# Thread: Factorization Theorem for Sufficient Statistics

1. ## Factorization Theorem for Sufficient Statistics

Problem:
Let Y1,Y2,...,Yn denote a random sample from the uniform distribution over the interval (0,theta). Show that Y(n)=max(Y1,Y2,...,Yn) is a sufficient statistic for theta by the factorization theorem.
Solution:

1) While I understand that I_A (x)I_B (x)=I_A intersect B (x), I don't understand the equality circled in red above.

In the solutions, they say that I_0,theta (y1)...I_ 0,theta(yn)=I_0,theta (y(n)). Is this really correct?
Shouldn't the right hand side be I_0,theta (y(n))I_0,infinity (y(1)) ? I believe that the second factor is necessary because the largest observation is greater than zero does not guarantee that the smallest observation is greater than zero.
Which one is correct?

2) Also, is I_0,theta (y(n)) a function of y(n), a function of theta, or a function of both y(n) and theta?
If it is a function of both y(n) and theta, then there is something that I don't understand. Following the definition of indicator function that I_A (x) is a function of x alone (it is a function of only the stuff in the parenthesis), shouldn't I_0,theta (y(n)) be a function of only y(n) alone?

Thank you for explaining! I've been confused with these ideas for at least a week.
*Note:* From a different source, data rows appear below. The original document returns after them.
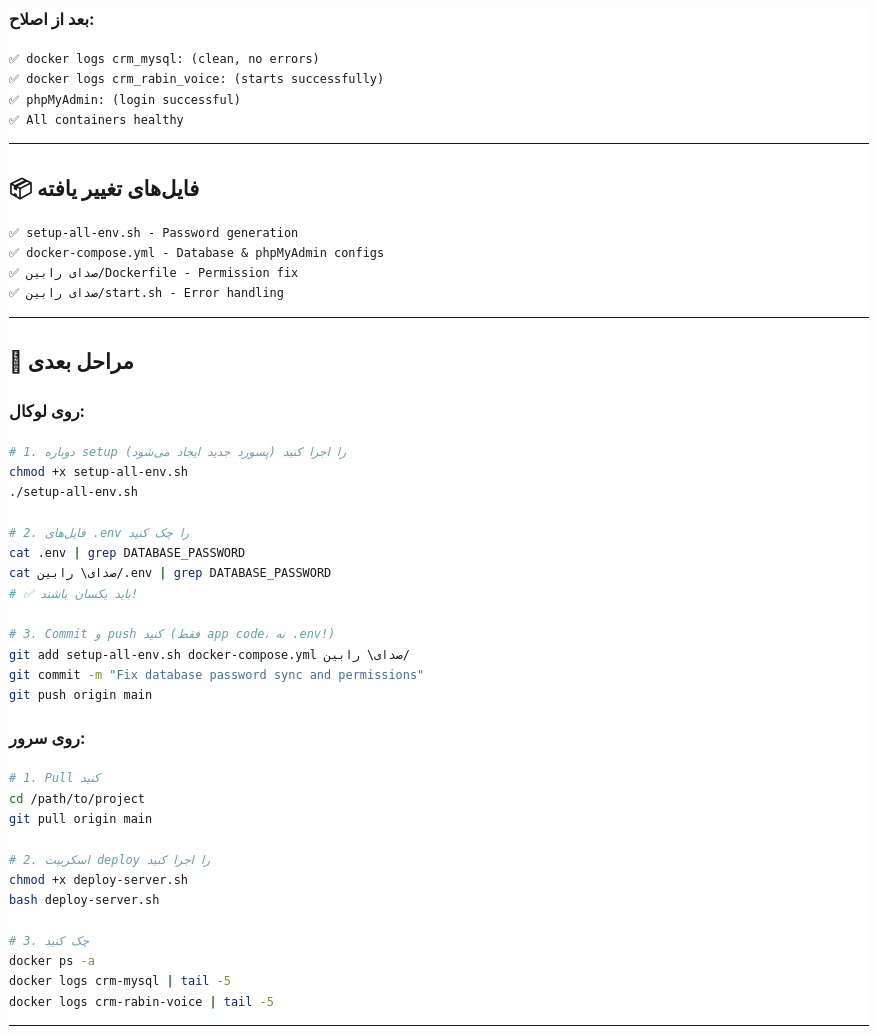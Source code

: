 ### بعد از اصلاح:
```
✅ docker logs crm_mysql: (clean, no errors)
✅ docker logs crm_rabin_voice: (starts successfully)
✅ phpMyAdmin: (login successful)
✅ All containers healthy
```

---

## 📦 فایل‌های تغییر یافته

```
✅ setup-all-env.sh - Password generation
✅ docker-compose.yml - Database & phpMyAdmin configs
✅ صدای رابین/Dockerfile - Permission fix
✅ صدای رابین/start.sh - Error handling
```

---

## 🚀 مراحل بعدی

### روی لوکال:
```bash
# 1. دوباره setup را اجرا کنید (پسورد جدید ایجاد می‌شود)
chmod +x setup-all-env.sh
./setup-all-env.sh

# 2. فایل‌های .env را چک کنید
cat .env | grep DATABASE_PASSWORD
cat صدای\ رابین/.env | grep DATABASE_PASSWORD
# ✅ باید یکسان باشند!

# 3. Commit و push کنید (فقط app code، نه .env!)
git add setup-all-env.sh docker-compose.yml صدای\ رابین/
git commit -m "Fix database password sync and permissions"
git push origin main
```

### روی سرور:
```bash
# 1. Pull کنید
cd /path/to/project
git pull origin main

# 2. اسکریپت deploy را اجرا کنید
chmod +x deploy-server.sh
bash deploy-server.sh

# 3. چک کنید
docker ps -a
docker logs crm-mysql | tail -5
docker logs crm-rabin-voice | tail -5
```

---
2. I'm lecturing on suff stats on monday.
The point is that the indicator function is 0 or 1.
It's 1 as long as each X_i is between 0 and theta.
NOW look at the order stats
YOU need to convince yourself that
0<X_1,...., X_n<theta here these are the unordered data
is the same as
0<X_(1)<X_(2)<.....<X_(n)<theta
which is the same as
0<X_(n)<theta
All we need is the largest to be less than theta
Now if theta was a lower value for our rvs instead of an upper bound,
then the smallest order stat would be suff for theta
And in the case of U(a,b)
the smallest and largest order stats are suff for the TWO
parameters, a and b.
ARE you using Wackerly too?
I knew Dennis at Florida and Scheaffer was my chair there.

3. Originally Posted by matheagle
I'm lecturing on suff stats on monday.
The point is that the indicator function is 0 or 1.
It's 1 as long as each X_i is between 0 and theta.
NOW look at the order stats
YOU need to convince yourself that
0<X_1,...., X_n<theta here these are the unordered data
is the same as
0<X_(1)<X_(2)<.....<X_(n)<theta
which is the same as
0<X_(n)<theta
All we need is the largest to be less than theta
Now if theta was a lower value for our rvs instead of an upper bound,
then the smallest order stat would be suff for theta
And in the case of U(a,b)
the smallest and largest order stats are suff for the TWO
parameters, a and b.
ARE you using Wackerly too?
I knew Dennis at Florida and Scheaffer was my chair there.
Yes, I am using Wackerly.

But I don't think
0<X_(1)<X_(2)<.....<X_(n)<theta
is EQUIVALENT to (iff)
0<X_(n)<theta
=> is true but <= is not.

So that's why I think we should have I_0,theta (y1)...I_ 0,theta(yn) = I_0,theta (y(n))I_0,infinity (y(1)) instead of I_0,theta (y1)...I_ 0,theta(yn)=I_0,theta (y(n)).

4. I DO think
0<X_(1)<X_(2)<.....<X_(n)<theta
is EQUIVALENT to 0<X_(n)<theta
Or better yet
it's equvivalent to
I(0<X(1)) times I(X(n)<theta)
and who needs the rest
as long as the smallest order stat is greater than zero
and the largest order stat is less than theta
thats the same
as all the data (ordered or not) are between
0 and theta
You can toss the I(0<X(1)) in the factorization theorem into the other term, h(.), but you cannot separate theta and our largest order stat
HENCE the largest order stat is suff.

OR get the conditional density of your vector given the largest order stat.
That's a lot more work.
I always have a student ask me to do that.
And it's harder, but a lot of fun.

-------------------------------------------------------------------------

Likewise as I said earlier
Look at problem 9.51, here we need the variables to be greater than theta in our underlying distribution
In that case the smallest order stat is suff for theta.
In 9.52 theta is larger than our y's, so the largest order stat is suff for theta...
I may just assign all of these on Monday.

---------------------------------------------------------------------------

I(0<X_1<theta) times I(0<X_2<theta) ... I(0<X_n<theta)
is 1 iff all the rvs are between 0 and theta.
And
I(0<X_(1)<X_(2)<.....<X_(n)<theta)
is equal to 1 iff all the rvs are between 0 and theta.
Likewise
I(0<X_(1)) times I(X_(n)<theta)
is 1 iff all the rvs are between 0 and theta.
So throw I(0<X_(1)) into h(X_1,..., X_n).
BUT that shows that the largest order stat is suff for our parameter.